ANALYSIS MODEL
• Explained variables: The explained variables of this study are the enterprise technological innovation (R&D), referencing to Balkin and Markman (2000), which is measured by the ratio of R&D investment and main business income
• Explanatory variables: The explanatory variable is product market competition. According to industrial organization theory, how to define market is a problem, so there is no accepted appropriate index to accurately measure product market competition. It is believed that HHI seems to be a very effective index when internal market is the main market. So HHI is chosen to represent product market competition. On the basis of listed companies information got from Peking University academic financial database, HHI indexes of each industry are calculated. The lower the index is, the more intense the competition is
• Control variables: The control variables of this study is consist of enterprise characteristic variables and enterprise governance variables
• Enterprise characteristic variables:
Size: the natural logarithm of total assets of the companies works as substitution variable of enterprise scale. High investment is needed for technological innovation and high risk is always coming along. Large corporations occupy more resource and can meet the demand of high investment. On the other hand, companies with large scale can invest to different domains and technical risk can be scattered through persification of investment. Dai and Da (2007) proposed that the larger the enterprise is, the higher the R&D investment is.
Leverage: It is measured by the ratio of total liabilities and total asserts. When the liabilities of the enterprise are high, it faces higher risk of bankruptcy and creditors unwilling to bear the high risk to support the R&D. Nam et al. (2003) also found that the R&D is lower in company with high debts.
Growth: The opportunity to grow is a critical motivation of enterprise investment.
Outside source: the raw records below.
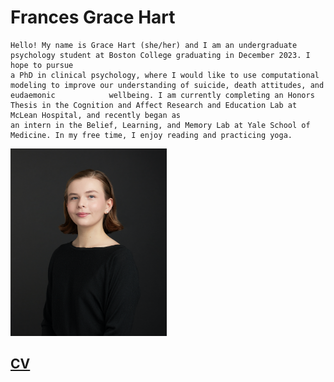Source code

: # Frances Grace Hart

    Hello! My name is Grace Hart (she/her) and I am an undergraduate psychology student at Boston College graduating in December 2023. I hope to pursue 
    a PhD in clinical psychology, where I would like to use computational modeling to improve our understanding of suicide, death attitudes, and eudaemonic            wellbeing. I am currently completing an Honors Thesis in the Cognition and Affect Research and Education Lab at McLean Hospital, and recently began as 
    an intern in the Belief, Learning, and Memory Lab at Yale School of Medicine. In my free time, I enjoy reading and practicing yoga.

<img src="/assets/images/hart.png" width="250" height="300">

## [CV](https://github.com/hartfa/hartfa.github.io/files/11923717/Hart.July.2023.CV.docx.pdf)
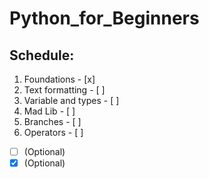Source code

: # **Python_for_Beginners**
## Schedule:

1. Foundations - [x]
2. Text formatting - [ ]
3. Variable and types - [ ]
4. Mad Lib - [ ]
5. Branches - [ ]
6. Operators - [ ]

- [ ] \(Optional)
- [x] \(Optional)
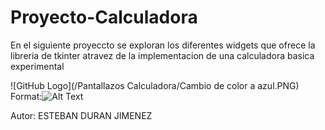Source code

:# Proyecto-Calculadora
En el siguiente proyeccto se exploran los diferentes widgets que ofrece la libreria de tkinter atravez de la implementacion de una calculadora basica experimental

![GitHub Logo](/Pantallazos Calculadora/Cambio de color a azul.PNG)
Format:![Alt Text](url)

Autor: ESTEBAN DURAN JIMENEZ 
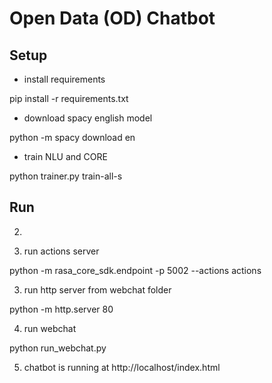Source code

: # Open Data (OD) Chatbot

## Setup

* install requirements

pip install -r requirements.txt  

* download spacy english model

python -m spacy download en  

* train NLU and CORE

python trainer.py train-all-s  


## Run

2) 

1) run actions server

python -m rasa_core_sdk.endpoint -p 5002 --actions actions

3) run http server from webchat folder

python -m http.server 80

4) run webchat

python run_webchat.py

5) chatbot is running at http://localhost/index.html
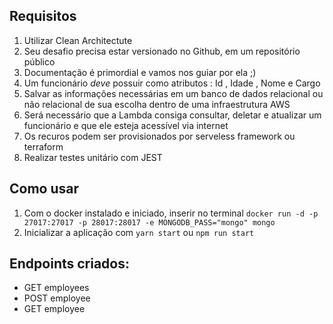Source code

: ## Requisitos
 1. Utilizar Clean Architectute
 2. Seu desafio precisa estar versionado no Github, em um repositório público
 3. Documentação é primordial e vamos nos guiar por ela ;)
 4. Um funcionário *deve* possuir como atributos : Id , Idade , Nome e Cargo
 5. Salvar as informações necessárias em um banco de dados relacional ou não relacional de sua escolha dentro de uma infraestrutura AWS
 6. Será necessário que a Lambda consiga consultar, deletar e atualizar um funcionário e que ele esteja acessível via internet
 7. Os recuros podem ser provisionados por serveless framework ou terraform
 8. Realizar testes unitário com JEST

## Como usar
1. Com o docker instalado e iniciado, inserir no terminal
`docker run -d -p 27017:27017 -p 28017:28017 -e MONGODB_PASS="mongo" mongo`
2. Inicializar a aplicação com `yarn start` ou `npm run start`

## Endpoints criados:
- GET employees
- POST employee
- GET employee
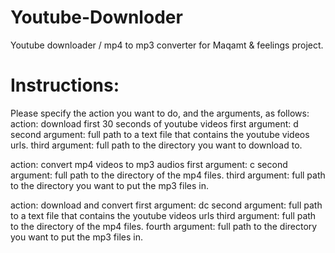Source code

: # Youtube-Downloder
Youtube downloader / mp4 to mp3 converter for Maqamt &amp; feelings project.

# Instructions:
  Please specify the action you want to do, and the arguments, as follows:
  action: download first 30 seconds of youtube videos
  first argument: d
  second argument: full path to a text file that contains the youtube videos urls.
  third argument: full path to the directory you want to download to.

  action: convert mp4 videos to mp3 audios
  first argument: c
  second argument: full path to the directory of the mp4 files.
  third argument: full path to the directory you want to put the mp3 files in.

  action: download and convert
  first argument: dc
  second argument: full path to a text file that contains the youtube videos urls
  third argument: full path to the directory of the mp4 files.
  fourth argument: full path to the directory you want to put the mp3 files in.
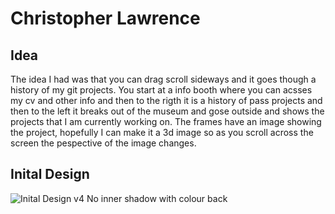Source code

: # Christopher Lawrence

## Idea

The idea I had was that you can drag scroll sideways and it goes though a history of my git projects. You start at a info booth where you can acsses my cv and other info and then to the rigth it is a history of pass projects and then to the left it breaks out of the museum and gose outside and shows the projects that I am currently working on. The frames have an image showing the project, hopefully I can make it a 3d image so as you scroll across the screen the pespective of the image changes.

## Inital Design

![Inital Design v4 No inner shadow with colour back](https://user-images.githubusercontent.com/34525535/120116573-a3063600-c180-11eb-8f29-2d25b9bb1bae.jpg)
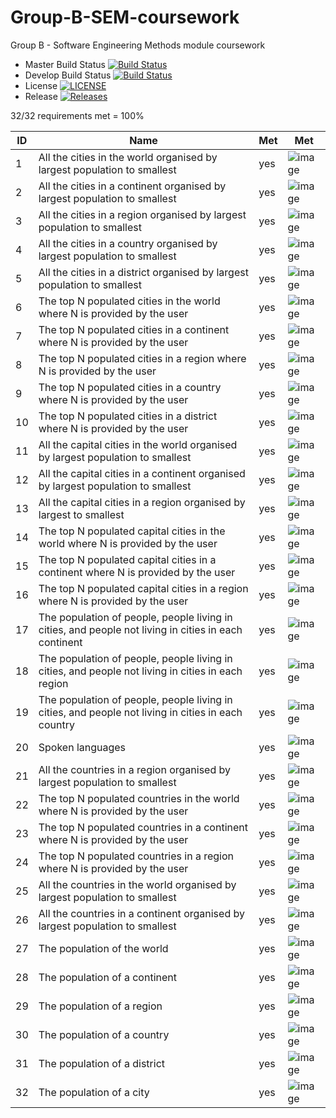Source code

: # Group-B-SEM-coursework
Group B - Software Engineering Methods module coursework

- Master Build Status [![Build Status](https://travis-ci.org/gaborbuzasi/group-b-sem-coursework.svg?branch=master)](https://travis-ci.org/gaborbuzasi/group-b-sem-coursework)
- Develop Build Status [![Build Status](https://travis-ci.org/gaborbuzasi/group-b-sem-coursework.svg?branch=develop)](https://travis-ci.org/gaborbuzasi/group-b-sem-coursework)
- License [![LICENSE](https://img.shields.io/github/license/gaborbuzasi/group-b-sem-coursework.svg?style=flat-square)](https://github.com/gaborbuzasi/group-b-sem-coursework/blob/master/LICENSE)
- Release [![Releases](https://img.shields.io/github/release/gaborbuzasi/group-b-sem-coursework/all.svg?style=flat-square)](https://github.com/gaborbuzasi/group-b-sem-coursework/releases)

32/32 requirements met = 100%

| ID | Name                                                                                                 | Met  | Met  |
|----|------------------------------------------------------------------------------------------------------|------|------|
| 1  | All the cities in the world organised by largest population to smallest                              | yes  |   ![image](https://user-images.githubusercontent.com/46718405/56734867-e7ca7200-675b-11e9-92a4-73c02a2af56f.png)   |
| 2  | All the cities in a continent organised by largest population to smallest                            | yes  |     ![image](https://user-images.githubusercontent.com/46718405/56734941-16e0e380-675c-11e9-8f50-f6df96e09f22.png) |
| 3  | All the cities in a region organised by largest population to smallest                               | yes  |   ![image](https://user-images.githubusercontent.com/46718405/56735029-4db6f980-675c-11e9-8eaa-d0200ff4f064.png)   |
| 4  | All the cities in a country organised by largest population to smallest                              | yes  |   ![image](https://user-images.githubusercontent.com/46718405/56735063-5f000600-675c-11e9-87b0-3c2b2d39b86a.png) |
| 5  | All the cities in a district organised by largest population to smallest                             | yes  | ![image](https://user-images.githubusercontent.com/46718405/56735094-6b845e80-675c-11e9-8ca7-bb15c6edbad2.png)     |
| 6  | The top N populated cities in the world where N is provided by the user                              | yes  |   ![image](https://user-images.githubusercontent.com/46718405/56735175-ad150980-675c-11e9-93a4-df1b25df029e.png)   |
| 7  | The top N populated cities in a continent where N is provided by the user                            | yes  |  ![image](https://user-images.githubusercontent.com/46718405/56794176-84951a00-6805-11e9-8347-58682e5f3b42.png)    |
| 8  | The top N populated cities in a region where N is provided by the user                               | yes  |    ![image](https://user-images.githubusercontent.com/46718405/56794209-91b20900-6805-11e9-948c-ae9848792201.png)  |
| 9  | The top N populated cities in a country where N is provided by the user                              | yes  |    ![image](https://user-images.githubusercontent.com/46718405/56794241-9d053480-6805-11e9-8b32-4fa625a0da27.png)  |
| 10 | The top N populated cities in a district where N is provided by the user                             | yes  |   ![image](https://user-images.githubusercontent.com/46718405/56794263-ac847d80-6805-11e9-82ea-f93d0899ce48.png)   |
| 11 | All the capital cities in the world organised by largest population to smallest                      | yes  |  ![image](https://user-images.githubusercontent.com/46718405/56794283-b60de580-6805-11e9-9be2-06cc04b331a7.png) |
| 12 | All the capital cities in a continent organised by largest population to smallest                    | yes  |  ![image](https://user-images.githubusercontent.com/46718405/56794407-fe2d0800-6805-11e9-9628-d3cd79c704f6.png)    |
| 13 | All the capital cities in a region organised by largest to smallest                                  | yes  |  ![image](https://user-images.githubusercontent.com/46718405/56794440-0ab16080-6806-11e9-9c61-20d9cc69bbac.png)    |
| 14 | The top N populated capital cities in the world where N is provided by the user                      | yes  |  ![image](https://user-images.githubusercontent.com/46718405/56794469-1735b900-6806-11e9-9502-79674cb1d102.png)    |
| 15 | The top N populated capital cities in a continent where N is provided by the user                    | yes  |   ![image](https://user-images.githubusercontent.com/46718405/56794496-27e62f00-6806-11e9-9615-ef7ee06244c2.png)   |
| 16 | The top N populated capital cities in a region where N is provided by the user                       | yes  |   ![image](https://user-images.githubusercontent.com/46718405/56794514-346a8780-6806-11e9-8999-237de0158b10.png)   |
| 17 | The population of people, people living in cities, and people not living in cities in each continent | yes  |  ![image](https://user-images.githubusercontent.com/46718405/56794653-7abfe680-6806-11e9-8a33-86ea27f5eeb2.png)    |
| 18 | The population of people, people living in cities, and people not living in cities in each region    | yes  |   ![image](https://user-images.githubusercontent.com/46718405/56794670-86aba880-6806-11e9-9818-8529a995a1b9.png)   |
| 19 | The population of people, people living in cities, and people not living in cities in each country   | yes  | ![image](https://user-images.githubusercontent.com/46718405/56794692-93300100-6806-11e9-9790-7c8e0ceb6b4a.png)  |
| 20 | Spoken languages                                                                                     | yes  | ![image](https://user-images.githubusercontent.com/46718405/56794753-be1a5500-6806-11e9-926a-97f8df581d65.png)  |
| 21 | All the countries in a region organised by largest population to smallest                            | yes  | ![image](https://user-images.githubusercontent.com/46718405/56794774-cbcfda80-6806-11e9-9d06-dba7c25eeca1.png)  |
| 22 | The top N populated countries in the world where N is provided by the user                           | yes  | ![image](https://user-images.githubusercontent.com/46718405/56794789-d8ecc980-6806-11e9-919a-7aab8bd919c4.png)  |
| 23 | The top N populated countries in a continent where N is provided by the user                         | yes  | ![image](https://user-images.githubusercontent.com/46718405/56794805-e6a24f00-6806-11e9-848a-75b0040eb56b.png) |
| 24 | The top N populated countries in a region where N is provided by the user                            | yes  | ![image](https://user-images.githubusercontent.com/46718405/56794856-046fb400-6807-11e9-866c-bea75ba43f00.png)  |
| 25 | All the countries in the world organised by largest population to smallest                           | yes  | ![image](https://user-images.githubusercontent.com/46718405/56794877-105b7600-6807-11e9-922b-7722d519641f.png) |
| 26 | All the countries in a continent organised by largest population to smallest                         | yes  | ![image](https://user-images.githubusercontent.com/46718405/56794903-223d1900-6807-11e9-8790-ef746ab8edda.png)  |
| 27 | The population of the world                                                                          | yes  |![image](https://user-images.githubusercontent.com/46718405/56794922-2e28db00-6807-11e9-81c5-fec6694fda8d.png) |
| 28 | The population of a continent                                                                        | yes  | ![image](https://user-images.githubusercontent.com/46718405/56794936-384ad980-6807-11e9-9dc0-f119cfa00b6b.png)  |
| 29 | The population of a region                                                                           | yes  | ![image](https://user-images.githubusercontent.com/46718405/56794957-4698f580-6807-11e9-86cf-e1b05b4a9278.png)  |
| 30 | The population of a country                                                                          | yes  | ![image](https://user-images.githubusercontent.com/46718405/56794972-51ec2100-6807-11e9-8658-bfd0d75fea14.png)  |
| 31 | The population of a district                                                                         | yes  | ![image](https://user-images.githubusercontent.com/46718405/56794993-5b758900-6807-11e9-896a-2afb98458e9d.png)  |
| 32 | The population of a city                                                                             | yes  | ![image](https://user-images.githubusercontent.com/46718405/56795011-65978780-6807-11e9-9af8-e38ad1808e1c.png) |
The higher the growth of the company, the greater the motivation is to take advantage of technological innovation to create growth opportunities.
• Enterprise governance variables:
CR5: it is measured by sum of Shareholding percentage of top 5 shareholders. Concentrated shareholdings can increase the supervisory-control capability of shareholders and reduce “free rider” behaviors by supervising the innovation behaviors of managers. For China’s private enterprises, the entrepreneurs are always the first shareholders and the more shareholdings he get, the more innovation activities will be implement to make the long run subjects come true. Lee and O’Neil (2003) thought that large shareholders are more intended to acquire high and long-term returns through increasing innovation investment. The results of empirical analysis propose that the concentration of ownership is positively related to technological innovation investment.
Outside: is presented by the ratio of the number of independent directors with the total number on board. Independent directors can supervise the management layer, effectively compensate for the absence of supervisor and prevent the short-sight behavior of management layer. They can also work for the longterm development of the enterprise and positively improve the technological innovation. Chung et al. (2003) find that the ratio of independent directors is positively connected to the investment of technological innovation.
State: is a dummy variable, if the type of final controller is state-owned, 1 and 0 otherwise. It is 1 if the enterprise chairman and general manager are served by one person and 0 otherwise.
MHS: the proportion of executives’ shareholdings. Shareholding motivation will increase the sense of belonging and connect the benefits of executives with the enterprise, which is beneficial to technological innovation. Wu and Tu (2007) also suggested that the ratio of CEO shareholdings positively may influence the R&D of enterprise.